Heka yang ditanya terdiam, memutar bola matanya, menunjukkan ekspresi berpikir untuk menjawab pertanyaan Ayana,

"Kakak ngga mau aku sakit, tapi emangnya Kakak sendiri mau kalo sampai sakit? Kalau Kakak sakit emangnya kerjaannya bisa selesai sendiri? Rapat-rapat koor dan segala macamnya, Kakak pikir bisa berjalan kalau tanpa Kakak?" tanya Ayana lagi, menatap Heka dengan serius.

Bukannya takut, Heka justru tersenyum. Menopang dagunya dengan kedua tangan, menatap hangat Ayana yang sedang mengomel di depannya.

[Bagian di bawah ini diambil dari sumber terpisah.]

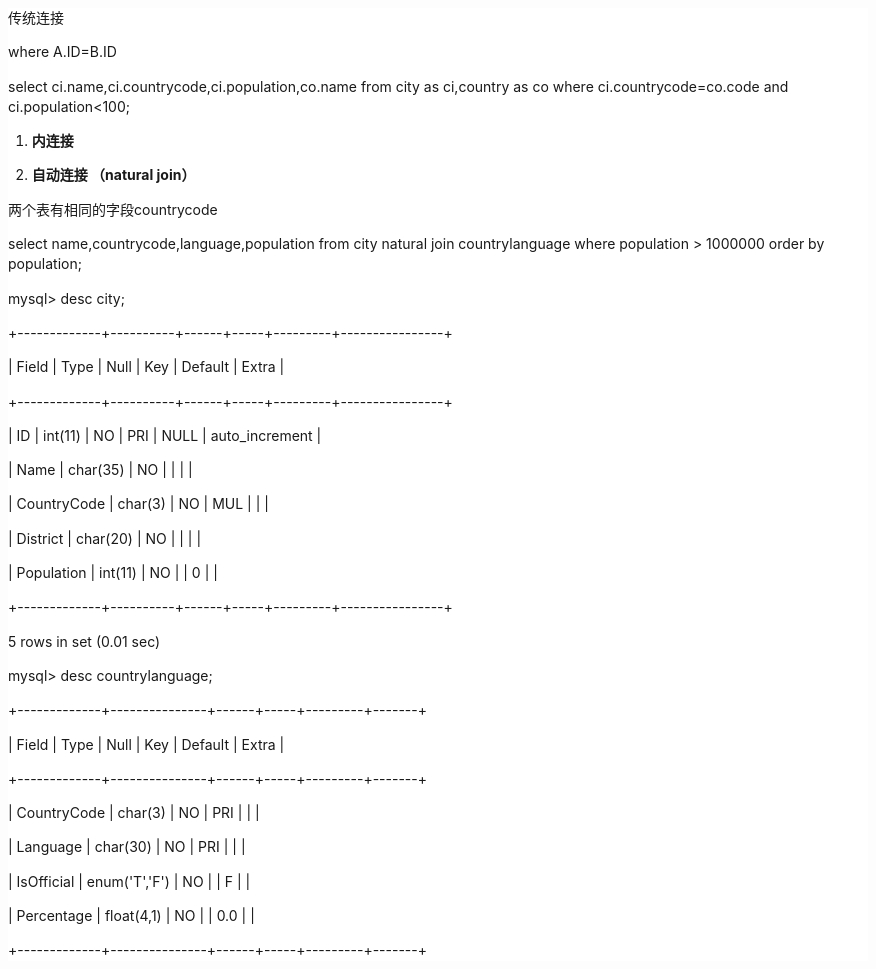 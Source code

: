 传统连接

where A.ID=B.ID

select ci.name,ci.countrycode,ci.population,co.name from city as ci,country as co where ci.countrycode=co.code and ci.population<100;

1. **内连接**

2. **自动连接 （natural join）**

两个表有相同的字段countrycode

select name,countrycode,language,population from city  natural join  countrylanguage where population > 1000000 order by population;

mysql> desc city;

+-------------+----------+------+-----+---------+----------------+

| Field | Type | Null | Key | Default | Extra |

+-------------+----------+------+-----+---------+----------------+

| ID | int(11) | NO | PRI | NULL | auto_increment |

| Name | char(35) | NO | | | |

| CountryCode | char(3) | NO | MUL | | |

| District | char(20) | NO | | | |

| Population | int(11) | NO | | 0 | |

+-------------+----------+------+-----+---------+----------------+

5 rows in set (0.01 sec)

mysql> desc countrylanguage;

+-------------+---------------+------+-----+---------+-------+

| Field | Type | Null | Key | Default | Extra |

+-------------+---------------+------+-----+---------+-------+

| CountryCode | char(3) | NO | PRI | | |

| Language | char(30) | NO | PRI | | |

| IsOfficial | enum('T','F') | NO | | F | |

| Percentage | float(4,1) | NO | | 0.0 | |

+-------------+---------------+------+-----+---------+-------+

Jantung Ayana berdegup kencang karena tatapan itu. Tatap mata itu, walaupun merupakan hal favoritnya, tapi tetap saja jantungnya selalu tidak baik-baik saja kalau bertukar tatap dengan mata teduh itu.

Ayana kalah. Akhirnya Ayana yang memalingkan wajahnya menghindari tatapan Heka. Melihat hal itu Heka tertawa, membuat Ayana semakin tersipu malu sambil ikut menahan senyumnya.

"Lucu banget sih! Jangan lucu-lucu gitu dong. Gue gemes pengen meluk jadinya," ucap Heka, masih dengan sisa tawanya,

"Lagian gue sehat-sehat aja kok. Cuma ya kalo lagi laper emang mulutnya suka ngoceh-ngoceh, jadi ngeluh lapar mulu,"

"Gue sakit juga gapapa, kalo emang lagi waktunya sakit ya sakit. Lagi juga gue punya lo. Ada yang ngurusin jadinya," ucap Heka dengan mengedipkan kedua matanya genit.

Ayana kembali menatap Heka, diam sebentar sambil menatap mata teduh favoritnya itu, kemudian berucap,

"Jangan sakit ya. Harus ingat jaga kesehatan. Karena aku cuma punya Kakak."

Heka tersenyum mendengarnya. Dengan menganggukkan kepalanya, digenggamnya kedua tangan Ayana, mengelusnya lembut.

Setelah itu pesanan mereka datang. Dua mangkuk bakso dan dua gelas air putih. Dengan lahap Heka menghabiskan makanannya. Jelas sekali terlihat kalau laki-laki itu bener-bener lapar. Ayana tersenyum geli melihat pemandangan di depannya, melihat Heka makan menjadi salah satu hal favoritnya dari seorang Heka Abirama.